Nursing Care Plan for Encephalitis 

Encephalitis is irritation and swelling (inflammation) of the brain, most often due to infections.

Some patients may have symptoms of a cold or stomach infection before encephalitis symptoms begin.

When a case of encephalitis is not very severe, the symptoms may be similar to those of other illnesses, including:
  • Fever that is not very high
  • Mild headache
  • Low energy and a poor appetite

Other symptoms include:
  • Clumsiness, unsteady gait
  • Confusion, disorientation
  • Drowsiness
  • Irritability or poor temper control
  • Light sensitivity
  • Stiff neck and back (occasionally)
  • Vomiting

Symptoms in newborns and younger infants may not be as easy to recognize:
  • Body stiffness
  • Irritability and crying more often (these symptoms may get worse when the baby is picked up)
  • Poor feeding
  • Soft spot on the top of the head may bulge out more
  • Vomiting

Emergency symptoms:
  • Loss of consciousness, poor responsiveness, stupor, coma
  • Muscle weakness or paralysis
  • Seizures
  • Severe headache
  • Sudden change in mental functions:
    • "Flat" mood, lack of mood, or mood that is inappropriate for the situation
    • Impaired judgment
    • Inflexibility, extreme self-centeredness, inability to make a decision, or withdrawal from social interaction
    • Less interest in daily activities
    • Memory loss (amnesia), impaired short-term or long-term memory

Nursing Interventios for Encephalitis

High risk of infection associated with lower body resistance to infection

Goal :
no infection

Expected results :
Healing on time with no evidence of spread of infection endogenous

Nursing Intervention :
Defense aseptic technique and proper hand washing techniques either nurses or visitors. Monitor and limit visitors.
R /. reduce the risk of patients exposed to secondary infection. control the spread of the source of infection.
Measure the temperature on a regular basis and clinical signs of infection.
R /. Detecting early signs of infection
Give antibiotics as indicated
R /. Drugs are selected depending on the type of infection and sensitivity of the individual.

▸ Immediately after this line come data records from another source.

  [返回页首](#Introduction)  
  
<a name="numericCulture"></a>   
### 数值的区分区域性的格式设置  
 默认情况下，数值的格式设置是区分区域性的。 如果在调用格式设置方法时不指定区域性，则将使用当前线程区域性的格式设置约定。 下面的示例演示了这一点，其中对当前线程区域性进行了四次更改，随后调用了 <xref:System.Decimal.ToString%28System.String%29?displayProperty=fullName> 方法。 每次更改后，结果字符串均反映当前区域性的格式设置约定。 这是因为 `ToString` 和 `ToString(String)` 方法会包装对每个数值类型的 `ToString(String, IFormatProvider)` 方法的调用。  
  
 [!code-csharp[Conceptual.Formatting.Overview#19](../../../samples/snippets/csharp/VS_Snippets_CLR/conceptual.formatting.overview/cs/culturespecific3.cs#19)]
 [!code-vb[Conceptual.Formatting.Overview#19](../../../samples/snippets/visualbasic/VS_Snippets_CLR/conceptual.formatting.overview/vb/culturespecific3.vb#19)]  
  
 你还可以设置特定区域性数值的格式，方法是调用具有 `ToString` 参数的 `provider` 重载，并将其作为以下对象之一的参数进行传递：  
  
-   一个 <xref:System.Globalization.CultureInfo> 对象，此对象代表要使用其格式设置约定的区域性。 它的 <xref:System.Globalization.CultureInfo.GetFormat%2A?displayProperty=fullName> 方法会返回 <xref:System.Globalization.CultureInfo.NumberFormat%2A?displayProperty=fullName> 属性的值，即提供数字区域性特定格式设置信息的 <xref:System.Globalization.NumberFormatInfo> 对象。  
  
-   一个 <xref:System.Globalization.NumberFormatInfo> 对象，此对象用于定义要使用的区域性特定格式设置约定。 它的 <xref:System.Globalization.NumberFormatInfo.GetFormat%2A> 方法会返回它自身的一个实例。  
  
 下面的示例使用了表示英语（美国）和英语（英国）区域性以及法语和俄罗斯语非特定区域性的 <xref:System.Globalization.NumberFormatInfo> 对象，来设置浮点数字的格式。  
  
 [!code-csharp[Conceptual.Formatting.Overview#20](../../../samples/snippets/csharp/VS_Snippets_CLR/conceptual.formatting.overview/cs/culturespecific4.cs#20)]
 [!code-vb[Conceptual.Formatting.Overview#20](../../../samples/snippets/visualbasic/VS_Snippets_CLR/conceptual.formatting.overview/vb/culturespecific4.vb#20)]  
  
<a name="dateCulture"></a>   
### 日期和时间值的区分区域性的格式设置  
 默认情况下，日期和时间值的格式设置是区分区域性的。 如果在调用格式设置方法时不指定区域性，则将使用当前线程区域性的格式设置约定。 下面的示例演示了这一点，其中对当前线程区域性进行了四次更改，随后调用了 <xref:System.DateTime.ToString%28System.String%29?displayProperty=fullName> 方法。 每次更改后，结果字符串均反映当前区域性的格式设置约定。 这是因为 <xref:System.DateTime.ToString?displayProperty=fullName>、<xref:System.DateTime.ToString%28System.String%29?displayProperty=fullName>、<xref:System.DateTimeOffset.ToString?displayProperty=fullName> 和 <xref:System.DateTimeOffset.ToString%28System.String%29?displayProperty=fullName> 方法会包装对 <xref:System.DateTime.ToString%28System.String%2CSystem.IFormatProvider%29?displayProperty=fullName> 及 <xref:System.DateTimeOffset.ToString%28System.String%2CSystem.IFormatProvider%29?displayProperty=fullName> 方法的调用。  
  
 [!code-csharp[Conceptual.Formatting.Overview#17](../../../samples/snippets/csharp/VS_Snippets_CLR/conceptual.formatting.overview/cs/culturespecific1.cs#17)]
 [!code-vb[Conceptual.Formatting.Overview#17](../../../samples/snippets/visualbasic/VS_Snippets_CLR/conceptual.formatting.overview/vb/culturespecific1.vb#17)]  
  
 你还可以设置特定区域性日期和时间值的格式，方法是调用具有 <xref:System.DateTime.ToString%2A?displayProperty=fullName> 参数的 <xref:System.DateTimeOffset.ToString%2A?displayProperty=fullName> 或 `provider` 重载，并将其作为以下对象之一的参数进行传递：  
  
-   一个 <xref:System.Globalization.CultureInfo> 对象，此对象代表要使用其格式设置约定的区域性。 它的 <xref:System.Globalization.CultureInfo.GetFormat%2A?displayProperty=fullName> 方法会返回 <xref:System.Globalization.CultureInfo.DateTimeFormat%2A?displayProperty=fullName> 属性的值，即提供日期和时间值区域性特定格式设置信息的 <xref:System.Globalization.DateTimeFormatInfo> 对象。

High risk of injury associated with seizure activity

Goal :
There was no trauma

Results expected :
Not having a seizure
No trauma

Nursing Intervention :
Give safety to patients by giving bearings, fixed the bed barriers and give a booster attached to the mouth, the airway remains free.
R /. Protect patients in case of seizure, booster mouth somewhat tongue is not bitten.
Note: enter the booster mouth when the mouth just relaxation.
Maintain bed rest in the acute phase.
R /. Lowering the risk of falling / injury during the vertigo.
Collaboration
Give the drug as an indication as delantin, valum, etc..
R /. An indication for treatment and prevention of seizures.
Observation of vital signs
R /. Early detection of seizures for possible further action.